### Task requirements
Restate word for word the lines of the entries below, starting with the line that holds "and error handling." and ending with the line that holds "managers. Managers will", and no others.
>>>>
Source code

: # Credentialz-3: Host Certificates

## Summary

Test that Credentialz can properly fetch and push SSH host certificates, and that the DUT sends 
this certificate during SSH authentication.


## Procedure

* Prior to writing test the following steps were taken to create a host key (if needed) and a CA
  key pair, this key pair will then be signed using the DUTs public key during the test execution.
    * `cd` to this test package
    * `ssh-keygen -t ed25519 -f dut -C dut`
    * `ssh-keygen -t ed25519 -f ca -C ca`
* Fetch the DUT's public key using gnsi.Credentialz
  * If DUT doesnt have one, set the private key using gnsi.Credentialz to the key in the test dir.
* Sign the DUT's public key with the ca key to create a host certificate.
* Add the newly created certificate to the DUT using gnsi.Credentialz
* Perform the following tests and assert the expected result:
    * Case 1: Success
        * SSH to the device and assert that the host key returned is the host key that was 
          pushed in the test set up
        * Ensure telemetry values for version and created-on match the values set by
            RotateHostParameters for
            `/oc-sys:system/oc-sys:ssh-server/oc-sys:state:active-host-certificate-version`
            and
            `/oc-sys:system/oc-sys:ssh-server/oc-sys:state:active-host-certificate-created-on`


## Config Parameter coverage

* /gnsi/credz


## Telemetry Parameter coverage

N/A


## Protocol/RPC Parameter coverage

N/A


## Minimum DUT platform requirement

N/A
<<<<
>>>>
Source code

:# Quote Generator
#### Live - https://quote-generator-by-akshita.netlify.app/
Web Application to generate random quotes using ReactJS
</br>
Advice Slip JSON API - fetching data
<<<<
>>>>
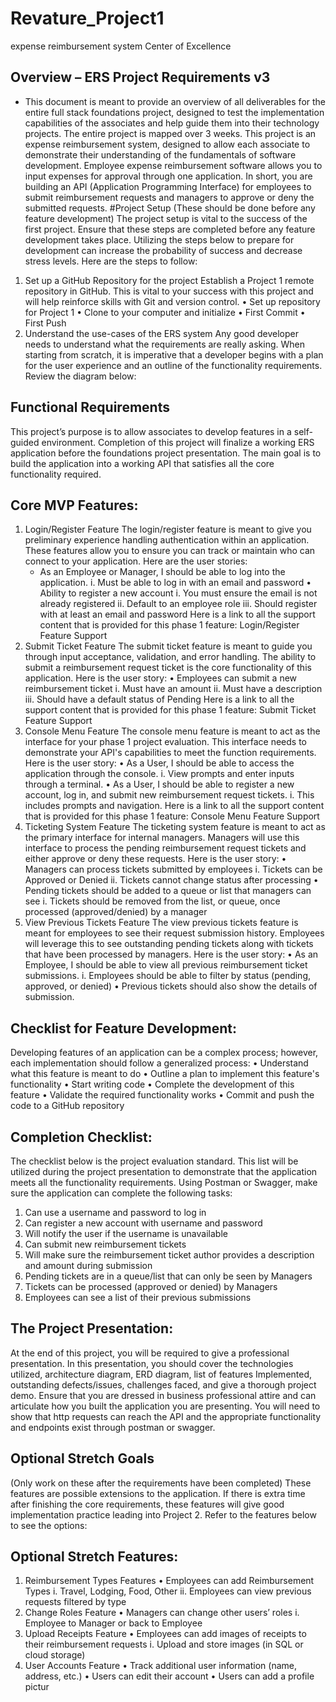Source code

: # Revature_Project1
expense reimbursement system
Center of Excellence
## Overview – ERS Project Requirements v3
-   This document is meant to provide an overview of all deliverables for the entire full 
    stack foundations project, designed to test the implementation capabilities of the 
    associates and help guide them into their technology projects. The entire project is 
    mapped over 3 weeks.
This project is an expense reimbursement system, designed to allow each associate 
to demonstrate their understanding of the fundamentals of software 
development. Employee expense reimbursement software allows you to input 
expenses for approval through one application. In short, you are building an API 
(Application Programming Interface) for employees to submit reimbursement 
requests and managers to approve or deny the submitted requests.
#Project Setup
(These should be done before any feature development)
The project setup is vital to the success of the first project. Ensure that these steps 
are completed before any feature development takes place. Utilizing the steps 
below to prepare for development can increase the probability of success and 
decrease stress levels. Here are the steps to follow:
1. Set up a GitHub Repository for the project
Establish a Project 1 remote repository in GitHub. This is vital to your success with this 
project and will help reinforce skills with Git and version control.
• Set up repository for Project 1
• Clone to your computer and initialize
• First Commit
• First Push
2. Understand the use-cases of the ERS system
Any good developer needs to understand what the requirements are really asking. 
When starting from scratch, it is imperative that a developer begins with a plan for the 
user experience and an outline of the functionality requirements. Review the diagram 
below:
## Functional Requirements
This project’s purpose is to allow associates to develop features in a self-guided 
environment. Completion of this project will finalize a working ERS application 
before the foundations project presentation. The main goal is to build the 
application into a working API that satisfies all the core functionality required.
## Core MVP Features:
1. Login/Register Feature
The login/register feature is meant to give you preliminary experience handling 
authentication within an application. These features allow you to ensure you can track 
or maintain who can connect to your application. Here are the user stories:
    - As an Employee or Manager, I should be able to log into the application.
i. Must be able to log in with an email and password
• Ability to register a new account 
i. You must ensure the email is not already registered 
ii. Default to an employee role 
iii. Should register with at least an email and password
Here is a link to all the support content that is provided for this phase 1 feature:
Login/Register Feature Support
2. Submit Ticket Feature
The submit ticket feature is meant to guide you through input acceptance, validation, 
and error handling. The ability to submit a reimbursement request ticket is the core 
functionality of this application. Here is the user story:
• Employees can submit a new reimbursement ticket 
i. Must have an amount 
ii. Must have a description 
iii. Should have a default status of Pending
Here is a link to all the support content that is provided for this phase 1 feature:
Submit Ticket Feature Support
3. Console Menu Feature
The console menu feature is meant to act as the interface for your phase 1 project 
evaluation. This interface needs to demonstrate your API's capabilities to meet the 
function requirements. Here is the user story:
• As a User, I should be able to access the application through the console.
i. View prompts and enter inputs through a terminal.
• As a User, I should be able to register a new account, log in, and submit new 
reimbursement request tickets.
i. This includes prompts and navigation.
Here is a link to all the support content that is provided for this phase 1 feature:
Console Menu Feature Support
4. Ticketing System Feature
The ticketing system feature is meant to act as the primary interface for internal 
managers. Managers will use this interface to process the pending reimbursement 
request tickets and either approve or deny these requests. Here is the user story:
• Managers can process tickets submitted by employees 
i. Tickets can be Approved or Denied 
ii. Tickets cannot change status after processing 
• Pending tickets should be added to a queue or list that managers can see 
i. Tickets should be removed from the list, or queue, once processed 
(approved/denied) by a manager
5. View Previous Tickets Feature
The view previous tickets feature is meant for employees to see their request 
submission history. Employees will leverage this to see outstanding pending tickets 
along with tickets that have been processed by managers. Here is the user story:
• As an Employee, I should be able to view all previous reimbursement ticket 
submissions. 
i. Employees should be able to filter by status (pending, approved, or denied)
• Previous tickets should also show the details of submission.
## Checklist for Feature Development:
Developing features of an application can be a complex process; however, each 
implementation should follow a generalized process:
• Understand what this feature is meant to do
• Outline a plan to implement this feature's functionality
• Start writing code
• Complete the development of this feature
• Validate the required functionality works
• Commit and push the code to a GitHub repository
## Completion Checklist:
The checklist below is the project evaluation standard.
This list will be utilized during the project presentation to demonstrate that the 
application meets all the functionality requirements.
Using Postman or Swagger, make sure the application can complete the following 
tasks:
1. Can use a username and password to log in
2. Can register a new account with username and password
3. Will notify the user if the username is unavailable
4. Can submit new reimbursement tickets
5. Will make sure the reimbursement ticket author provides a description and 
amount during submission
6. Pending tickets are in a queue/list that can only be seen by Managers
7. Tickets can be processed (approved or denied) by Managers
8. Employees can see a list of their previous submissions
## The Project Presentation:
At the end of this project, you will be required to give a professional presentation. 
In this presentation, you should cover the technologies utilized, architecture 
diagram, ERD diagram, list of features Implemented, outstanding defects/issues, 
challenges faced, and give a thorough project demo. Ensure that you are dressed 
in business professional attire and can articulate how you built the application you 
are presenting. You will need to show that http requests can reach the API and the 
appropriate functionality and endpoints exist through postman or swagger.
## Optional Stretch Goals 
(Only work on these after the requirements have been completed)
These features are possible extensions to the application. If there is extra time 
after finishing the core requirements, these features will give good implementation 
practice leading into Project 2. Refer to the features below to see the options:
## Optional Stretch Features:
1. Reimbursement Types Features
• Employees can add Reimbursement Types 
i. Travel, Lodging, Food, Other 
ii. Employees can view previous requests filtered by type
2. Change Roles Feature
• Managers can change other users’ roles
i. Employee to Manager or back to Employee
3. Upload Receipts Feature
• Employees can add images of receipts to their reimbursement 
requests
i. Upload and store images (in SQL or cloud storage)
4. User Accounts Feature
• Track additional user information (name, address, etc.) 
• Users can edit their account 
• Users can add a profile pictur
<<<<
### Expected output
and error handling. The ability to submit a reimbursement request ticket is the core 
functionality of this application. Here is the user story:
• Employees can submit a new reimbursement ticket 
i. Must have an amount 
ii. Must have a description 
iii. Should have a default status of Pending
Here is a link to all the support content that is provided for this phase 1 feature:
Submit Ticket Feature Support
3. Console Menu Feature
The console menu feature is meant to act as the interface for your phase 1 project 
evaluation. This interface needs to demonstrate your API's capabilities to meet the 
function requirements. Here is the user story:
• As a User, I should be able to access the application through the console.
i. View prompts and enter inputs through a terminal.
• As a User, I should be able to register a new account, log in, and submit new 
reimbursement request tickets.
i. This includes prompts and navigation.
Here is a link to all the support content that is provided for this phase 1 feature:
Console Menu Feature Support
4. Ticketing System Feature
The ticketing system feature is meant to act as the primary interface for internal 
managers. Managers will use this interface to process the pending reimbursement 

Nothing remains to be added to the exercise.